Take the whole listing and reproduce it exactly, pictures excepted.

===== TASK INPUTS =====

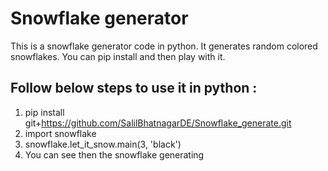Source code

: # Snowflake generator
This is a snowflake generator code in python. It generates random colored snowflakes. You can pip install and then play with it.

## Follow below steps to use it in python :
1. pip install git+https://github.com/SalilBhatnagarDE/Snowflake_generate.git
2. import snowflake
3. snowflake.let_it_snow.main(3, 'black')
4. You can see then the snowflake generating
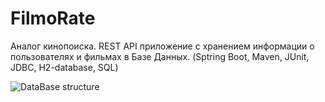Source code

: # FilmoRate

Аналог кинопоиска. REST API приложение с хранением информации о пользователях
и фильмах в Базе Данных. (Sptring Boot, Maven, JUnit, JDBC, H2-database, SQL)


![DataBase structure](https://github.com/MSmirnov2407/java-filmorate/blob/main/QuickDBD-export.png)

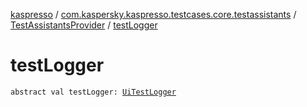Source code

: [kaspresso](../../index.md) / [com.kaspersky.kaspresso.testcases.core.testassistants](../index.md) / [TestAssistantsProvider](index.md) / [testLogger](./test-logger.md)

# testLogger

`abstract val testLogger: `[`UiTestLogger`](../../com.kaspersky.kaspresso.logger/-ui-test-logger.md)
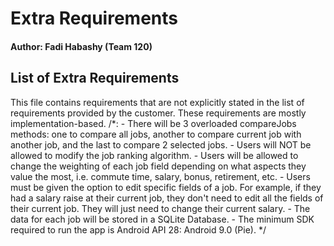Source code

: # Extra Requirements

#### Author: Fadi Habashy (Team 120)

## List of Extra Requirements
This file contains requirements that are not explicitly stated in the list of requirements provided by the customer. These requirements are mostly implementation-based.
/*:
	- There will be 3 overloaded compareJobs methods: one to compare all jobs, another to compare current job with another job, and the last to compare 2 selected jobs.
	- Users will NOT be allowed to modify the job ranking algorithm.
	- Users will be allowed to change the weighting of each job field depending on what aspects they value the most, i.e. commute time, salary, bonus, retirement, etc.
	- Users must be given the option to edit specific fields of a job. For example, if they had a salary raise at their current job, they don't need to edit all the fields of their current job. They will just need to change their current salary. 
	- The data for each job will be stored in a SQLite Database.
	- The minimum SDK required to run the app is Android API 28: Android 9.0 (Pie). 
*/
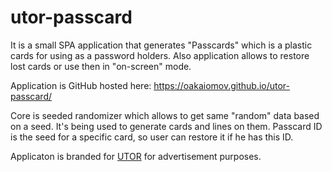 # utor-passcard
It is a small SPA application that generates "Passcards" which is a plastic cards for using as a password holders.
Also application allows to restore lost cards or use then in "on-screen" mode.

Application is GitHub hosted here: https://oakaiomov.github.io/utor-passcard/

Core is seeded randomizer which allows to get same "random" data based on a seed. It's being used to generate cards and lines on them. Passcard ID is the seed for a specific card, so user can restore it if he has this ID.

Applicaton is branded for [UTOR](http://u-tor.com) for advertisement purposes.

=====

▸ EXPECTED ANSWER:
Source code

: # Snowflake generator
This is a snowflake generator code in python. It generates random colored snowflakes. You can pip install and then play with it.

## Follow below steps to use it in python :
1. pip install git+https://github.com/SalilBhatnagarDE/Snowflake_generate.git
2. import snowflake
3. snowflake.let_it_snow.main(3, 'black')
4. You can see then the snowflake generating
Source code

: # FilmoRate

Аналог кинопоиска. REST API приложение с хранением информации о пользователях
и фильмах в Базе Данных. (Sptring Boot, Maven, JUnit, JDBC, H2-database, SQL)


![DataBase structure](https://github.com/MSmirnov2407/java-filmorate/blob/main/QuickDBD-export.png)

Source code

: [kaspresso](../../index.md) / [com.kaspersky.kaspresso.testcases.core.testassistants](../index.md) / [TestAssistantsProvider](index.md) / [testLogger](./test-logger.md)

# testLogger

`abstract val testLogger: `[`UiTestLogger`](../../com.kaspersky.kaspresso.logger/-ui-test-logger.md)
Source code

: # Extra Requirements

#### Author: Fadi Habashy (Team 120)

## List of Extra Requirements
This file contains requirements that are not explicitly stated in the list of requirements provided by the customer. These requirements are mostly implementation-based.
/*:
	- There will be 3 overloaded compareJobs methods: one to compare all jobs, another to compare current job with another job, and the last to compare 2 selected jobs.
	- Users will NOT be allowed to modify the job ranking algorithm.
	- Users will be allowed to change the weighting of each job field depending on what aspects they value the most, i.e. commute time, salary, bonus, retirement, etc.
	- Users must be given the option to edit specific fields of a job. For example, if they had a salary raise at their current job, they don't need to edit all the fields of their current job. They will just need to change their current salary. 
	- The data for each job will be stored in a SQLite Database.
	- The minimum SDK required to run the app is Android API 28: Android 9.0 (Pie). 
*/
 # utor-passcard
It is a small SPA application that generates "Passcards" which is a plastic cards for using as a password holders.
Also application allows to restore lost cards or use then in "on-screen" mode.

Application is GitHub hosted here: https://oakaiomov.github.io/utor-passcard/

Core is seeded randomizer which allows to get same "random" data based on a seed. It's being used to generate cards and lines on them. Passcard ID is the seed for a specific card, so user can restore it if he has this ID.

Applicaton is branded for [UTOR](http://u-tor.com) for advertisement purposes.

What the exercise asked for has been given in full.